If X = x:y:z, and U is u:v:w, then these intersections are
A1 = x(-u/x+v/y+w/z):2v:2w , B1 = 2u:y(u/x-v/y+w/z:2w , C1 = 2u:2v:z(u/x+v/y-w/z).

Proof notes for Theorem 1
Suppose we take the general cubic nK(W,R,U). The condition that it contains A1 can be
expressed as an equation f1(W,R) = 0. This is linear in the coordinates of W and of R,
quadratic in those of X, and cubic in those of U. By algebraic symmetry, we get equations
f2(W,R) = 0, f3(W,R) = 0, expressing the conditions that B1 and C1 lie on the cubic.
If we treat these as equations in the coordinates of U, then they are consistent precisely
when one of the following conditions holds :
(a) U is on T(X) - but we have excluded this case since we do not get a homology,
(b) U is on T(R) - but T(R) already meets the cubic three times, so the cubic degenerates,
(c) U, R are conjugate with respect to I(X).
The last gives part (a) of the Theorem.
Now regard the equations as equations in the coordinates of R. We get consistency when
(d) U is on T(X) - see (a) above,
(e) U* is on the C(P) - but this meets the cubic in A,B,C,A1,B1,C1, so we have degeneracy,
(f) U* is on T(X).
The last was noted as equivalent to (b) of the Theorem.
If X = x:y:z, then the equation xf1(W,R)+yf2(W,R)+zf3(W,R) = 0 is satisfied when
(g) U is on T(X) - see (a) above,
(h) U*, R are conjugate in C(X).
But, from (f), U* is on T(X), so the polar of U* in C(X) is also the polar in IX). Thus (h) gives
(i) U*, R are conjugate in I(X).
This gives (c) in the Theorem.
Finally, we may rewite our equations in terms of the coordinates of U* instead of those of W.
They are then actually simpler, linear in the coordinates of U, U*, R and the isotomic of X.
The combination f1+f2+f3 = 0 shows that X lies on the circumconic whose perspector is
the stated ceva conjugate. Thus, the ceva conjugate lies on T(X). This is (d).

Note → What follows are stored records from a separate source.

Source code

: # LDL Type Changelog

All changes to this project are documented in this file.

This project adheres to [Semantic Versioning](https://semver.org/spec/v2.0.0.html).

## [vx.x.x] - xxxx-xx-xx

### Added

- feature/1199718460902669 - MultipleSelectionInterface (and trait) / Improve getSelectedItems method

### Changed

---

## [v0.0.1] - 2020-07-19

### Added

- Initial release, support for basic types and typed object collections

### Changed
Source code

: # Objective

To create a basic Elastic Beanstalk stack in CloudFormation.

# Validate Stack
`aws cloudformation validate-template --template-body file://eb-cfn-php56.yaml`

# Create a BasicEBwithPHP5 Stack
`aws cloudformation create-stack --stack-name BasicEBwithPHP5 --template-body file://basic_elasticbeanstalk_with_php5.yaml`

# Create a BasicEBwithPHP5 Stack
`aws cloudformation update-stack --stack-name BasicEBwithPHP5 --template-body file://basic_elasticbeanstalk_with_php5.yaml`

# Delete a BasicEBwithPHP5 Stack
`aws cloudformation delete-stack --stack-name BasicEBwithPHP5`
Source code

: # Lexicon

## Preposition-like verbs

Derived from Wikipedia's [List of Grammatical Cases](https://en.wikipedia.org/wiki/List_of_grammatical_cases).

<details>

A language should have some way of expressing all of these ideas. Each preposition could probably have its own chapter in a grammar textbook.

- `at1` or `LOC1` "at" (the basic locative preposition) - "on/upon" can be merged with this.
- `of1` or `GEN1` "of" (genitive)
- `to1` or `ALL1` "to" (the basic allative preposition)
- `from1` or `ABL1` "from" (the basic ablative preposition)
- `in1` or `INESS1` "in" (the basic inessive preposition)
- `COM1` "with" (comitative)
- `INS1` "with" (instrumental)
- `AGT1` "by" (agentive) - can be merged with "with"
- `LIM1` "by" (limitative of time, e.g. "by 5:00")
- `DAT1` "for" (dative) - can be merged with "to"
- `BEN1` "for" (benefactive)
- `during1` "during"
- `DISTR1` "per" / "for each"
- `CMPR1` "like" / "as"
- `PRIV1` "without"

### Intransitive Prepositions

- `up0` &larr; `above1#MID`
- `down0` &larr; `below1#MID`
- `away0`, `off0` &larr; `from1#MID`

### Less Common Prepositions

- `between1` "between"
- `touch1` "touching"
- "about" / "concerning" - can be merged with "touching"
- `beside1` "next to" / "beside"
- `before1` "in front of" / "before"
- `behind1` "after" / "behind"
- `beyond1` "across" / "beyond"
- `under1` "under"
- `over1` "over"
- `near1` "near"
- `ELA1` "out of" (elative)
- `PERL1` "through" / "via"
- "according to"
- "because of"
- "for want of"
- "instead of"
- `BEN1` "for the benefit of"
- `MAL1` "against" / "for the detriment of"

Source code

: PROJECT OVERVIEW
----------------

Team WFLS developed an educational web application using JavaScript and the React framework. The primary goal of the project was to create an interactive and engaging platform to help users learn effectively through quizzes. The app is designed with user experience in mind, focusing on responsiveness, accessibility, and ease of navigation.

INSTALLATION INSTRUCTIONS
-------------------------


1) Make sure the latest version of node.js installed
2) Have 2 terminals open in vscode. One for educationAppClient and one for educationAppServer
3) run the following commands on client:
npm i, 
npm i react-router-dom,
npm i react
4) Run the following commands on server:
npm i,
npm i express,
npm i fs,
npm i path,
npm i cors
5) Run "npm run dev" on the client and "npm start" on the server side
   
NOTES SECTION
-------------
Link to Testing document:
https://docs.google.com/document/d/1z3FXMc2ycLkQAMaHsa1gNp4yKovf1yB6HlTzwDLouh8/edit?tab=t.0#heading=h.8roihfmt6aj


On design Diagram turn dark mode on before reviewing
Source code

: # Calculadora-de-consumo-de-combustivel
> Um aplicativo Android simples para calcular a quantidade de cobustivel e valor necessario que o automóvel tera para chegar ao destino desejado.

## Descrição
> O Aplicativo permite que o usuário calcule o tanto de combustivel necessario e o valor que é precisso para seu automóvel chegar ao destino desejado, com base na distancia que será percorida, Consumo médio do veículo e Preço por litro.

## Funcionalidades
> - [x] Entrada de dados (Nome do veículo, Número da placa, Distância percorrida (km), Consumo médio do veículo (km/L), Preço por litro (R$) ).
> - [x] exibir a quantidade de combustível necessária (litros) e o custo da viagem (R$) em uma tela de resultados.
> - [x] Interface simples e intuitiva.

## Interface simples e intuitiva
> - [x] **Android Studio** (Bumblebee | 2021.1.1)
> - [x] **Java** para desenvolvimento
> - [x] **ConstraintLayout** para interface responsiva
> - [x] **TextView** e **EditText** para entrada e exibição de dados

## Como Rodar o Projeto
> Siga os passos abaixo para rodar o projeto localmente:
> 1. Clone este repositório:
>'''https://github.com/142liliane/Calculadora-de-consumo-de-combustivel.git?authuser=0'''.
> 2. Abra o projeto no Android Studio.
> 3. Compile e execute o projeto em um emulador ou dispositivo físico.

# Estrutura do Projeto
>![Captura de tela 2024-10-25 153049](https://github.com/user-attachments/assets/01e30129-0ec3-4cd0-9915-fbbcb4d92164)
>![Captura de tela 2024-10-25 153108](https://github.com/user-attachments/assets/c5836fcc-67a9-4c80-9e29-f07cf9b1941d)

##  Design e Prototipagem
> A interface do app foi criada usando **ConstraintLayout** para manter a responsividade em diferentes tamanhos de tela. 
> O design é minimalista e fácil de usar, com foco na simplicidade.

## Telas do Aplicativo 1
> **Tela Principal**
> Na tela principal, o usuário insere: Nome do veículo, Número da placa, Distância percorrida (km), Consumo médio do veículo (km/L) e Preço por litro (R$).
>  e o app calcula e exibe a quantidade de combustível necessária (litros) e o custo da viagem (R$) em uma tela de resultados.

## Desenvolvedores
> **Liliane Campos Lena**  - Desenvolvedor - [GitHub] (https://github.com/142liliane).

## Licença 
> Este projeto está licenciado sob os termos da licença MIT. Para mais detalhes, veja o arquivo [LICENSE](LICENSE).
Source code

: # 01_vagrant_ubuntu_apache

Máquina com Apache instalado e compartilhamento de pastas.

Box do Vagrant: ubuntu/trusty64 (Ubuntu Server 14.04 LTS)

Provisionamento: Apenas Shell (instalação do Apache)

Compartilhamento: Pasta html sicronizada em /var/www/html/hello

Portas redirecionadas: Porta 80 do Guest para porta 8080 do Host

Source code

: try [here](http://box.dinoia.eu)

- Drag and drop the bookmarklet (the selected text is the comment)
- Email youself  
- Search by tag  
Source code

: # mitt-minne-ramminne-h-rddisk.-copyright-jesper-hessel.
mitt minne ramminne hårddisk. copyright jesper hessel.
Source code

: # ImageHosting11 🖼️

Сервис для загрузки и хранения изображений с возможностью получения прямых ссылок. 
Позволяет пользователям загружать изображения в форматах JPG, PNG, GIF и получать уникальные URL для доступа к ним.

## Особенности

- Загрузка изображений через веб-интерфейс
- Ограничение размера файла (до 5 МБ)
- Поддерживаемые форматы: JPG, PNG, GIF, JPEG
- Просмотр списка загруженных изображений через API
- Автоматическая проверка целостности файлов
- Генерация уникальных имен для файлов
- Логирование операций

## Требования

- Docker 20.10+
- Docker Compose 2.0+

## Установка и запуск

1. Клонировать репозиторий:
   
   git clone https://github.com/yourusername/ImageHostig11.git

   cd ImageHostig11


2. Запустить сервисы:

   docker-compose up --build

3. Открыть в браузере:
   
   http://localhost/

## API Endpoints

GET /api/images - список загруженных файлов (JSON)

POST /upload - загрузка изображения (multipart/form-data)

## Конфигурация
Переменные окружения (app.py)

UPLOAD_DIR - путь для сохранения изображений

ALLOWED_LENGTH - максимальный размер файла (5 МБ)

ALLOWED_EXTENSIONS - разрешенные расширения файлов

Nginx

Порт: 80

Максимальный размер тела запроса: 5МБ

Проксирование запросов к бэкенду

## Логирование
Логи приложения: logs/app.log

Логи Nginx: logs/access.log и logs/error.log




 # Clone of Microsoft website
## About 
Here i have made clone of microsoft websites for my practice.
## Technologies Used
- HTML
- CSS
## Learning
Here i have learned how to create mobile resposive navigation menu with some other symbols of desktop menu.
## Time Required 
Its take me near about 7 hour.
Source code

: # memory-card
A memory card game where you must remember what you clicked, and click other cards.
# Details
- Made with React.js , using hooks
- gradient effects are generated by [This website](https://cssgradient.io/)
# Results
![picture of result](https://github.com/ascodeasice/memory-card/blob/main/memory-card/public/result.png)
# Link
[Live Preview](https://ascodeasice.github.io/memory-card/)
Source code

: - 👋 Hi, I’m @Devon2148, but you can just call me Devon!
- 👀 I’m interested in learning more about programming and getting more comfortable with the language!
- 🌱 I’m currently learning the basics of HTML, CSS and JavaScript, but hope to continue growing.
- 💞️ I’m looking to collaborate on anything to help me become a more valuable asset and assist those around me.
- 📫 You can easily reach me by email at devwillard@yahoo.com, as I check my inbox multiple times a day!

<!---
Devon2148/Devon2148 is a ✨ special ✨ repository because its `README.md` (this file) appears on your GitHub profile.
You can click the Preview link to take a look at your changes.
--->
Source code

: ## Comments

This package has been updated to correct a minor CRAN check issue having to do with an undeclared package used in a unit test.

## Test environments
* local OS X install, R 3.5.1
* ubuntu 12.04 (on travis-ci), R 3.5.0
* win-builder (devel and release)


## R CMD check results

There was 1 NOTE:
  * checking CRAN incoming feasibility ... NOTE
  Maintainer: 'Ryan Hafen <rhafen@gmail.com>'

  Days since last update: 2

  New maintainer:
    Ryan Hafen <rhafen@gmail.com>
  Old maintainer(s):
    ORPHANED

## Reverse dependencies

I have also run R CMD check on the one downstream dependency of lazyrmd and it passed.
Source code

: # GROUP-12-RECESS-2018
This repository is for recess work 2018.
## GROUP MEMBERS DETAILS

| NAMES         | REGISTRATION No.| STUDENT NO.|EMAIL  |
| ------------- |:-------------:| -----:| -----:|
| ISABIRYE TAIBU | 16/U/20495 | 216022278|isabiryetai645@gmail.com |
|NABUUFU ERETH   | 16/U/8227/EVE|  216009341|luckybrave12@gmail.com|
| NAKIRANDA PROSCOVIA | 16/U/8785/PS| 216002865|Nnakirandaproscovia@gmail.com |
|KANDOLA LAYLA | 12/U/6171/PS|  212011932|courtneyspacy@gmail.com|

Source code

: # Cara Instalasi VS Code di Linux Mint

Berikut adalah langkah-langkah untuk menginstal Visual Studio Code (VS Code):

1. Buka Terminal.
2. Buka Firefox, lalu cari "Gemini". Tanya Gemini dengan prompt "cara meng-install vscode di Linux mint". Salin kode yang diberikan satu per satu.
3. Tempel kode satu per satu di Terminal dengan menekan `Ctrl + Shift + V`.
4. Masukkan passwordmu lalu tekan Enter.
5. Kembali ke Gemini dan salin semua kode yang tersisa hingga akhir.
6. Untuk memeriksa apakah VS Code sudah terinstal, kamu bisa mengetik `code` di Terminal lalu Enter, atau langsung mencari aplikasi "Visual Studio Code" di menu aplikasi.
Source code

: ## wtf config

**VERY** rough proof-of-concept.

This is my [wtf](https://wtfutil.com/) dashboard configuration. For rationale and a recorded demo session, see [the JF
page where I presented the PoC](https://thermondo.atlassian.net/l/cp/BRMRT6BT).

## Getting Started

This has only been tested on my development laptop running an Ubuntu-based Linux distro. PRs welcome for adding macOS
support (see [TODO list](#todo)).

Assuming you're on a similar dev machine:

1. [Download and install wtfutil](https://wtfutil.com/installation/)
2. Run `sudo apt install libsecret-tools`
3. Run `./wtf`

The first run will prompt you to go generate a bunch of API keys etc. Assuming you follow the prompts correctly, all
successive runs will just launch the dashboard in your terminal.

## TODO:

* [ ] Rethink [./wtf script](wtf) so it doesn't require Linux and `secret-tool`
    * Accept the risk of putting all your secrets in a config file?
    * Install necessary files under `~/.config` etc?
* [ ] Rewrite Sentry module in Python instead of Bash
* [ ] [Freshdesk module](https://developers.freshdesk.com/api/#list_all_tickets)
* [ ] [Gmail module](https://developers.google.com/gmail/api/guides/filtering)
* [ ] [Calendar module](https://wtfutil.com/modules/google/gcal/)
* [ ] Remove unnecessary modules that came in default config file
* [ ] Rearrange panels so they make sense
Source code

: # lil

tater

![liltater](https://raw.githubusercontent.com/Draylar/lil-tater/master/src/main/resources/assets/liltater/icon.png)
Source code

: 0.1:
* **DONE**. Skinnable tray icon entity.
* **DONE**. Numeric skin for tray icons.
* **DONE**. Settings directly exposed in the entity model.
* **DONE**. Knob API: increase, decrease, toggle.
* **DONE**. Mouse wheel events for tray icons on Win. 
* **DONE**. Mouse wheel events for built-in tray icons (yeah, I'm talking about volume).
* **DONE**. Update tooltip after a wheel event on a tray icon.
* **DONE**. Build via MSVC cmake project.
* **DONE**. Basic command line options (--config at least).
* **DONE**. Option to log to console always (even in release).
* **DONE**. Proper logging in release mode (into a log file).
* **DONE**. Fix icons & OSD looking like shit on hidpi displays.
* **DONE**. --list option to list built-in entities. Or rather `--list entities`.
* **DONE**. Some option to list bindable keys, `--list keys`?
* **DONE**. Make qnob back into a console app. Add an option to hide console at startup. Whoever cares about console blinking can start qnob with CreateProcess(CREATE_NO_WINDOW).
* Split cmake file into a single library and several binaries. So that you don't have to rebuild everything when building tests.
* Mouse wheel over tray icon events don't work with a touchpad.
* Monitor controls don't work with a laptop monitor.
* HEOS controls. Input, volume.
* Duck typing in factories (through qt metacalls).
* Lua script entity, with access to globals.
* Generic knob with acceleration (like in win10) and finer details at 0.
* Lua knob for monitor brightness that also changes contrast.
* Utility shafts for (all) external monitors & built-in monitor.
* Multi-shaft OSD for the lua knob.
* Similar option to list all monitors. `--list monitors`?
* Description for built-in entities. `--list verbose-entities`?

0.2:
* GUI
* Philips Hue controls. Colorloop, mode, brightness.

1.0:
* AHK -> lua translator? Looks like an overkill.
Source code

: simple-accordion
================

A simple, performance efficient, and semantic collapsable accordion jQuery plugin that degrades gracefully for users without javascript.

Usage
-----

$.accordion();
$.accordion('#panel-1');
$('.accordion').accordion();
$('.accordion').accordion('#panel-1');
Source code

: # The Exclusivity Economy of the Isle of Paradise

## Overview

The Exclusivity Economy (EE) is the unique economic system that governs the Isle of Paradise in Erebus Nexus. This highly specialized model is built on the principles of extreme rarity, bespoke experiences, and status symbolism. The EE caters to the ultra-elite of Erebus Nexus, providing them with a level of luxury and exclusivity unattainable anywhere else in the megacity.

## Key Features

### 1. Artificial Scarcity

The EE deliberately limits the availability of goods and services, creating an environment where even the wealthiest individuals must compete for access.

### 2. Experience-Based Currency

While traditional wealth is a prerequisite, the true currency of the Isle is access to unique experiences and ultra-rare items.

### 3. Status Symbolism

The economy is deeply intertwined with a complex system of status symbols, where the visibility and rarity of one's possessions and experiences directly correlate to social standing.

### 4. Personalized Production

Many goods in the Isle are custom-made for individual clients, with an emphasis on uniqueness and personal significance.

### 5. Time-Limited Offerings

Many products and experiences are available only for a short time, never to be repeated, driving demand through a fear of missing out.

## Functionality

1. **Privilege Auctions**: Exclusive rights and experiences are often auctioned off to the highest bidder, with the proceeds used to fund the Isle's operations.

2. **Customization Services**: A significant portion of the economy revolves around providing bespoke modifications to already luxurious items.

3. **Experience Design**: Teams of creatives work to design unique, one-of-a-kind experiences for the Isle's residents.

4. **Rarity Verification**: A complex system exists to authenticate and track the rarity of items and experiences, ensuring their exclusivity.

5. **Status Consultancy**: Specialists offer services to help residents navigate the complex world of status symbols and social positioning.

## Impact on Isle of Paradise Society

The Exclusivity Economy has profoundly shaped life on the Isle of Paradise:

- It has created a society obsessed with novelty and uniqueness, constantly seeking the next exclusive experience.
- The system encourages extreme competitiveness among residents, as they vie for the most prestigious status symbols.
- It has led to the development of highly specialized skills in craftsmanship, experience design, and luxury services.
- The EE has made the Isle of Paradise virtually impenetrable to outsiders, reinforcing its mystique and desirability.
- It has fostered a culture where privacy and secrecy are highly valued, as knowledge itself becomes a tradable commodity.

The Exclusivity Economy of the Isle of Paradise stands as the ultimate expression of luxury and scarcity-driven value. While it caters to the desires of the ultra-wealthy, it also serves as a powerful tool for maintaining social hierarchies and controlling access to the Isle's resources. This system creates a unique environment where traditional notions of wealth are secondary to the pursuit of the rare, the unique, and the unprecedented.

We can use the results of Theorem 1, and some of the above argument to determine the cubics
with given homology from just one piece of information.

Theorem 2
Each nK(W,R,U) in the family is determined by any of the triple {U*,R,W}
Choose U* on L
(1) R = pole of UU* in I(X) = crosspoint of X and the tripolar of UU*,
(2) W = pole of isoconjugation swapping U and U*.
Choose R on RL
(3) U* = intersection of L and the polar of R in I(X),
(4) W defined as in (2).
Choose W on WL
(5) U* = (W)-isoconjugate of U,
(6) R defined as in (1).

Harmonic definition of nK(W,R,U)

This appears in harmonic definitions. The main features are the following

Theorem 3
If L1 = T(X) and L2 = T(Y) meet in Z, and W is a point, then the locus
K(W,L1,L2) = { M : ZM, ZM*, L1, L2 is a harmonic pencil } is nK(W,R,Z),
where R is the crosspoint of X and Y.
Further,
(a) the cubic meets each line in Z, and in and a W-isoconjugate pair,
(b) the isoconjugate pair {P,P*} on L1 has P* on L2 if and only if P is a flex.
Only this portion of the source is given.